Hal-hal yang saya alami ketika saya berada di kota kelahiran ayah saya berbeda
dengan hal-hal yang saya alami di kota kelahiran saya, Bekasi; dari bahasa,
makanan ataupun kebiasaan. Hal-hal ini lah yang membuat saya menyeleksi tentang
siapa saya atau lebih tepatnya identitas diri saya.
Sebuah identitas
terbentuk dari seleksi-seleksi yang merepresentasikan seseorang atau sebuah
kelompok. Dengan kata lain, identitas
dapat diartikan sebagai ciri yang melekat atau dilekatkan pada seseorang atau
sekelompok orang.

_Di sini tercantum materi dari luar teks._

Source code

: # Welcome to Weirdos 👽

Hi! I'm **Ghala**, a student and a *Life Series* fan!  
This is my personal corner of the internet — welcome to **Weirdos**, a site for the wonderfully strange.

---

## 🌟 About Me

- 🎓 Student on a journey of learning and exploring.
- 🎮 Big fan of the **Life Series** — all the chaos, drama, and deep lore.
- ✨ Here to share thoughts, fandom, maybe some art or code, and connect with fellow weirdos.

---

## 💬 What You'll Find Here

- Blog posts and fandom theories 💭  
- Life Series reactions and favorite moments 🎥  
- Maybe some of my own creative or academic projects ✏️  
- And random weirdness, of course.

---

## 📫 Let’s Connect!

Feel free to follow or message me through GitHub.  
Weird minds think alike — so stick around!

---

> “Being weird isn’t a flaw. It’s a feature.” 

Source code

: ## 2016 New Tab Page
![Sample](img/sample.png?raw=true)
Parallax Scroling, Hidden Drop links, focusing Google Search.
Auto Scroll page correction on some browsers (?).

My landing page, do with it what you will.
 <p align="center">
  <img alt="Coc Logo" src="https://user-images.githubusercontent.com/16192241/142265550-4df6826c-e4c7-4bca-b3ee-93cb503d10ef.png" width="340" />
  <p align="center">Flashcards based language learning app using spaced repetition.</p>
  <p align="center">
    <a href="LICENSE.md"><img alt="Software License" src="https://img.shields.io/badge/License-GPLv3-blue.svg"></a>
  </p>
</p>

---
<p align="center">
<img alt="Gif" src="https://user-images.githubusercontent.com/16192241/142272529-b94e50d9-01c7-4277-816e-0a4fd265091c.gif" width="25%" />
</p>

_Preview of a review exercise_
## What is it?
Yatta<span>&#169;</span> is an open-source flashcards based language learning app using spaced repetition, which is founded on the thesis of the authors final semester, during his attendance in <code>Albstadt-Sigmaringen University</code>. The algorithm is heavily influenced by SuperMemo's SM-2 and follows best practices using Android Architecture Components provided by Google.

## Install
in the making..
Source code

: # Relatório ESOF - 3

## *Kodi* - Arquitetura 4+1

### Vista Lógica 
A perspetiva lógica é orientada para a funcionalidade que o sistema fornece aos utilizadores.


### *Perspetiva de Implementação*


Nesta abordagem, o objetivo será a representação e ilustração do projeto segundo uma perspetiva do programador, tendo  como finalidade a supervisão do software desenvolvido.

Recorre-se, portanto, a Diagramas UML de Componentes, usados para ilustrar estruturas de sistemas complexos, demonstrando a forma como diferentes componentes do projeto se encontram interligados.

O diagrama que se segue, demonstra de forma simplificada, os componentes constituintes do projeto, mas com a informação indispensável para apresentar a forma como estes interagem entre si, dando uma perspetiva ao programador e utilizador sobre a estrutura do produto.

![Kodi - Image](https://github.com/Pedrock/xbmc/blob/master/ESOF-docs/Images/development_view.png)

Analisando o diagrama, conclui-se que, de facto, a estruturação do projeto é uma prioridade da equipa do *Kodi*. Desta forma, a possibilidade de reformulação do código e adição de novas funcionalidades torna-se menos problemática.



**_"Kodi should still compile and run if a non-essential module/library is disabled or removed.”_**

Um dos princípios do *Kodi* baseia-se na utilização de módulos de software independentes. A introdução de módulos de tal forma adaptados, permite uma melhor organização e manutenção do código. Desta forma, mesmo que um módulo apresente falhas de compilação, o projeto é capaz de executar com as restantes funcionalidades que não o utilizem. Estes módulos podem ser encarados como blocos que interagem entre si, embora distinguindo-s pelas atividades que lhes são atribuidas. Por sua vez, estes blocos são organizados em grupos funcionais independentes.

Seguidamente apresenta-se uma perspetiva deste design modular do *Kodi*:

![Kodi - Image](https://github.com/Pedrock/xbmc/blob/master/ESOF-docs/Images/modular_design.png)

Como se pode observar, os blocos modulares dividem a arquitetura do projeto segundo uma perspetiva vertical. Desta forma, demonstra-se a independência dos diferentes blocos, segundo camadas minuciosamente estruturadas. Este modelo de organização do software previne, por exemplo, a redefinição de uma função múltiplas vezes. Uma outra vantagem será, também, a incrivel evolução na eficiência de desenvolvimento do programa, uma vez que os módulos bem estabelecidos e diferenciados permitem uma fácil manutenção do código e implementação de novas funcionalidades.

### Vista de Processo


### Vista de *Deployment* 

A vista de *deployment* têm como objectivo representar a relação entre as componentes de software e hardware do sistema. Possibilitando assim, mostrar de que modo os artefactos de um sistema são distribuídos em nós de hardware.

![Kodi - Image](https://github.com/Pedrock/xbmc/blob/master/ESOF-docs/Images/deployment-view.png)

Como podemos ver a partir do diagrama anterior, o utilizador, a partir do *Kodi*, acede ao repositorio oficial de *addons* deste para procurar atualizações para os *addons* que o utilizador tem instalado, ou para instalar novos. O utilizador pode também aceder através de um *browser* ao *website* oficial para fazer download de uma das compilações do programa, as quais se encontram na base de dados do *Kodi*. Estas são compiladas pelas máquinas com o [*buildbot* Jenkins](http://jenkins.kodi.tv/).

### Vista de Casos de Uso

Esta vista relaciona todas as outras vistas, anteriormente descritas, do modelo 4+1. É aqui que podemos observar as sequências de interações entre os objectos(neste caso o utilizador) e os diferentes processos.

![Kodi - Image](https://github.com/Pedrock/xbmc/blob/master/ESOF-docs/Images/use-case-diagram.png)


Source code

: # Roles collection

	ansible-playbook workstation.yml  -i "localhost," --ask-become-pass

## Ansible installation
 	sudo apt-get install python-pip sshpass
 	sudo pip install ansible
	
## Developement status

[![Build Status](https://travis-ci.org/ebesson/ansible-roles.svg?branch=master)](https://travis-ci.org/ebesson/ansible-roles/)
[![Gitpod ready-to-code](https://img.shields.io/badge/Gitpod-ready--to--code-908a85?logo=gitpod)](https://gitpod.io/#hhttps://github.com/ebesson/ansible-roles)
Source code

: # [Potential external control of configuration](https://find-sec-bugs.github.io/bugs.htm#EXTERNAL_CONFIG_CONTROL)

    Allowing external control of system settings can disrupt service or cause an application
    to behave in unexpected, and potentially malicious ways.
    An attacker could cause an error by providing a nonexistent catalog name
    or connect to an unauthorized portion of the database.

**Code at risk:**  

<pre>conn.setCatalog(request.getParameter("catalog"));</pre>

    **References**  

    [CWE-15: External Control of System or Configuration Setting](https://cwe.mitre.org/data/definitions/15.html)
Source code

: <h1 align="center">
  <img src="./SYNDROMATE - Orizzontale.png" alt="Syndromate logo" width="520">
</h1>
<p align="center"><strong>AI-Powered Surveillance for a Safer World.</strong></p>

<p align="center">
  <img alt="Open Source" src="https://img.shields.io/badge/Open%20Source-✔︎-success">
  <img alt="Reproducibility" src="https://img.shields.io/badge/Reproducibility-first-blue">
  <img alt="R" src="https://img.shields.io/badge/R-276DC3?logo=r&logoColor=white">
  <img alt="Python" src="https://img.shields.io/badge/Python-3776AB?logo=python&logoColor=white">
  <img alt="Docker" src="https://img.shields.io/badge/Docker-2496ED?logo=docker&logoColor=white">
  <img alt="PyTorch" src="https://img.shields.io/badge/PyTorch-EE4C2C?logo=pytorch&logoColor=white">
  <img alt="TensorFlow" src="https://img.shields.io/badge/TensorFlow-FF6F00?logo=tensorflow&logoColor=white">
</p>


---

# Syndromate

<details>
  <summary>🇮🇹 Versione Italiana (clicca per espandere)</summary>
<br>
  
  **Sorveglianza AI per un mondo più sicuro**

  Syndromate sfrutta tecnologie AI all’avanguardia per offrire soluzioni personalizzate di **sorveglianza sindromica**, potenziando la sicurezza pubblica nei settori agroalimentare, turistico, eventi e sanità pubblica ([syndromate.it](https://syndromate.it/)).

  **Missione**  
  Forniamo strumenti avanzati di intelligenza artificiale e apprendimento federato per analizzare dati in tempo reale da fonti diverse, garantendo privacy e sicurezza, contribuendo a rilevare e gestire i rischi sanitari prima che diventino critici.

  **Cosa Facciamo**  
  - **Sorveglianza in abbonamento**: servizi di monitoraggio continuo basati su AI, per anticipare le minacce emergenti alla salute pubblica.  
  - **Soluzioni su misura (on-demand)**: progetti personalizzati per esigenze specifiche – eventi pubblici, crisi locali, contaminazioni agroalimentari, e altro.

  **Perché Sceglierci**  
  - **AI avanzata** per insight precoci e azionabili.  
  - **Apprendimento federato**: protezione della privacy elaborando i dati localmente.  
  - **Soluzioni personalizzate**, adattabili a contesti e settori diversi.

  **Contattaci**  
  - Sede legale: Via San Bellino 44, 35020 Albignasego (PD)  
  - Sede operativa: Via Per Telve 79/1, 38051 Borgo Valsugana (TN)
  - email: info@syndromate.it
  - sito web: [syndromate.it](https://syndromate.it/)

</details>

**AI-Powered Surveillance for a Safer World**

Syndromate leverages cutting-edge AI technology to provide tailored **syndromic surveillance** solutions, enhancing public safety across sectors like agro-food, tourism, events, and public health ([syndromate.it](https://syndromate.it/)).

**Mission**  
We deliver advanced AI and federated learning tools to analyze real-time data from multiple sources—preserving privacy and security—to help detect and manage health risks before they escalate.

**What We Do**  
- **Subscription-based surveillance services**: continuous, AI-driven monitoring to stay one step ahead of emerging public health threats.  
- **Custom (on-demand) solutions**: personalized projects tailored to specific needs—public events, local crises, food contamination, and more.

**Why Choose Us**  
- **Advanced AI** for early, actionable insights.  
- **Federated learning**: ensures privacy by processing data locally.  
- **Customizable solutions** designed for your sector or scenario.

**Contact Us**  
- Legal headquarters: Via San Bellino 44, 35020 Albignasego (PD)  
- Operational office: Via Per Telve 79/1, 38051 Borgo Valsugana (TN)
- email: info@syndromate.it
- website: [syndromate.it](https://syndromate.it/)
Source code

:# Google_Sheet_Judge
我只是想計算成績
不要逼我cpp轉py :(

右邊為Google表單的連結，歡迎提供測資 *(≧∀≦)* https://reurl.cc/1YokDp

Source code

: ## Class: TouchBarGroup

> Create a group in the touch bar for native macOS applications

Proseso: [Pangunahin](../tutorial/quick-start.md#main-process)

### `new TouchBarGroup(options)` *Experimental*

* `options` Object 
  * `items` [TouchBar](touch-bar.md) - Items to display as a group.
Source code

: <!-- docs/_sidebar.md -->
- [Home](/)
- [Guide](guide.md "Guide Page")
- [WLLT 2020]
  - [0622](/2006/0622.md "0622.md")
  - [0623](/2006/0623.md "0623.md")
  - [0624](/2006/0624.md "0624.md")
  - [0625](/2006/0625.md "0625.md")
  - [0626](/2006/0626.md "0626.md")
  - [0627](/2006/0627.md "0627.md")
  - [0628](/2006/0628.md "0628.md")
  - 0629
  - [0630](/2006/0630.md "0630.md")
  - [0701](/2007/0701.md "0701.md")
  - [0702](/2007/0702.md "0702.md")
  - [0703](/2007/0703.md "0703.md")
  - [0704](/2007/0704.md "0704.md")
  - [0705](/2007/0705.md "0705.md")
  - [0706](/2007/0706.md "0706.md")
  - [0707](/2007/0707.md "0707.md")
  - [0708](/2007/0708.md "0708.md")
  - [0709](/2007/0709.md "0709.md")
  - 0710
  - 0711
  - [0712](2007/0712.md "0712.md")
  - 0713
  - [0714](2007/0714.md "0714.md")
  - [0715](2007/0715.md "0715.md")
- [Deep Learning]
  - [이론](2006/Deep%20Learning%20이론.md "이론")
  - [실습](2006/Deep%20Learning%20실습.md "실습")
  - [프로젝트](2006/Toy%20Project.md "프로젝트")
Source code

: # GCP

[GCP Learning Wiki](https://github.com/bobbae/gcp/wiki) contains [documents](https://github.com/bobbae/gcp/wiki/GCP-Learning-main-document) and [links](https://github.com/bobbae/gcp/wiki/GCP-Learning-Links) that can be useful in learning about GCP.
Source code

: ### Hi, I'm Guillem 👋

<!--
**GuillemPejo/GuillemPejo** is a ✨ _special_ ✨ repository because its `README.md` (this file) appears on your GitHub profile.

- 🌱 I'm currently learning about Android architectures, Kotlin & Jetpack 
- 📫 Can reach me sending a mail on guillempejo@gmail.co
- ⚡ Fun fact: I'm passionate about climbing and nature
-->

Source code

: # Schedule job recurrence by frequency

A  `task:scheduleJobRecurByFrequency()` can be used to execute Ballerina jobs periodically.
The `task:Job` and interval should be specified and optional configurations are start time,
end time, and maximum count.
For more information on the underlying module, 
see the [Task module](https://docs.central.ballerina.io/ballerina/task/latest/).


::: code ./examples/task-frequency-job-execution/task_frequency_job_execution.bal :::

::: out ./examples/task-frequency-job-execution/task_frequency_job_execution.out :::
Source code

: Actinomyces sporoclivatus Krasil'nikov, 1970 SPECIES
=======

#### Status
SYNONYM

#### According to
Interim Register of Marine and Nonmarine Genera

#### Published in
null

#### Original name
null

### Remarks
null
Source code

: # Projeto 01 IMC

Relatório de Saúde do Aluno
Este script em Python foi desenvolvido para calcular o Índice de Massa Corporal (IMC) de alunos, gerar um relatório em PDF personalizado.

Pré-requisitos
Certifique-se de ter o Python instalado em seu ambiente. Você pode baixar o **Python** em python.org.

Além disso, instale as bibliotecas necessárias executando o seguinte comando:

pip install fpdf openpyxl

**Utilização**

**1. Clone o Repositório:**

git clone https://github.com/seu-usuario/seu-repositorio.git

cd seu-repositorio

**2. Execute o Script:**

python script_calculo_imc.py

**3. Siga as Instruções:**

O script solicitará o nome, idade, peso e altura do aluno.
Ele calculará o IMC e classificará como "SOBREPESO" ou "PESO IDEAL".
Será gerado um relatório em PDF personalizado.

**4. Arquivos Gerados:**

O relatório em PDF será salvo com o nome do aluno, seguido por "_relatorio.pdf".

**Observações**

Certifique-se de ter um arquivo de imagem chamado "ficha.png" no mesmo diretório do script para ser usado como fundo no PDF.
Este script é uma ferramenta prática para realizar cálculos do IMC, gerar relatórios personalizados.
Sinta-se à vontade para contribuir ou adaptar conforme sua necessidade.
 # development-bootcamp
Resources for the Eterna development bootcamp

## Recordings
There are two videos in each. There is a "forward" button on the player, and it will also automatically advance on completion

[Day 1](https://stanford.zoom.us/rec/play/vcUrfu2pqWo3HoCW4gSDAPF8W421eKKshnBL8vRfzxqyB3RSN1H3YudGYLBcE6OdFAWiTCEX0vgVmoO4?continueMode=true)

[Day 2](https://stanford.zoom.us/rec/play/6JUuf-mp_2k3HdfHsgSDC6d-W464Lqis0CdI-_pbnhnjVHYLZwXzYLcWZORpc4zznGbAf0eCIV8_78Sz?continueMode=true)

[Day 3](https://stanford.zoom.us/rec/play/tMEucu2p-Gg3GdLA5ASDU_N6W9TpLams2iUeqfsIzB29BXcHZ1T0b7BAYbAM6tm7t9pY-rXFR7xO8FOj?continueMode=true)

Beberapa identitas, misalnya gen dan usia cenderung bersifat bawaan. Beberapa lainnya lebih merupakan pilihan, seperti agama, ideologi, politik,
dan profesi. Selain itu, sebuah identitas merupakan sebuah proses yang
tidak komplit dan cenderung berubah-rubah. Hal ini seperti yang dikatakan oleh Stuart
Hall; “Identity is not as transparent or
unproblematic as we think. Perhaps instead of thinking of identity as an
already accomplished fact, which the new cultural practices then represent, we
should think, instead, of identity as a ‘production’, which is never complete,
always in process, and always constitute within, not outside, representation.”
(222)
Apabila saya
merefleksikan diri saya dengan kutipan tersebut, maka saya dapat
merepresentasikan diri saya dengan hal-hal yang saya seleksi yang kemudian
akhirnya dapat membentuk sebuah identitas diri. Saya menyeleksi dari tempat
kelahiran saya, kota dimana saya dibesarkan, ataupun bahasa yang saya gunakan
sehari-hari. Maka dari itu saya dapat merepresentasikan atau terepresentasi
sebagai orang Bekasi karena saya lahir, besar, dan berbahasa seperti
orang-orang Bekasi karena sebuah identitas dapat berarti juga sebagai sebuah
posisi “From where does he/she speak?”
atau disebut juga sebagai “positions of
enunciation” Tambahan lagi, Hall juga berpendapat bahwa “…enunciation suggest is that, though, we
speak, so to say ’in our own name’, of ourselves and from our own experience,
nevertheless who speaks, and the subject who is spoken of, are never identical,
never exactly in the same place.”
Melalui posisi,
pengalaman dan juga tempat itu lah yang membentuk sebuah identitas atau bahkan
sebuah identitas budaya (cultural identity)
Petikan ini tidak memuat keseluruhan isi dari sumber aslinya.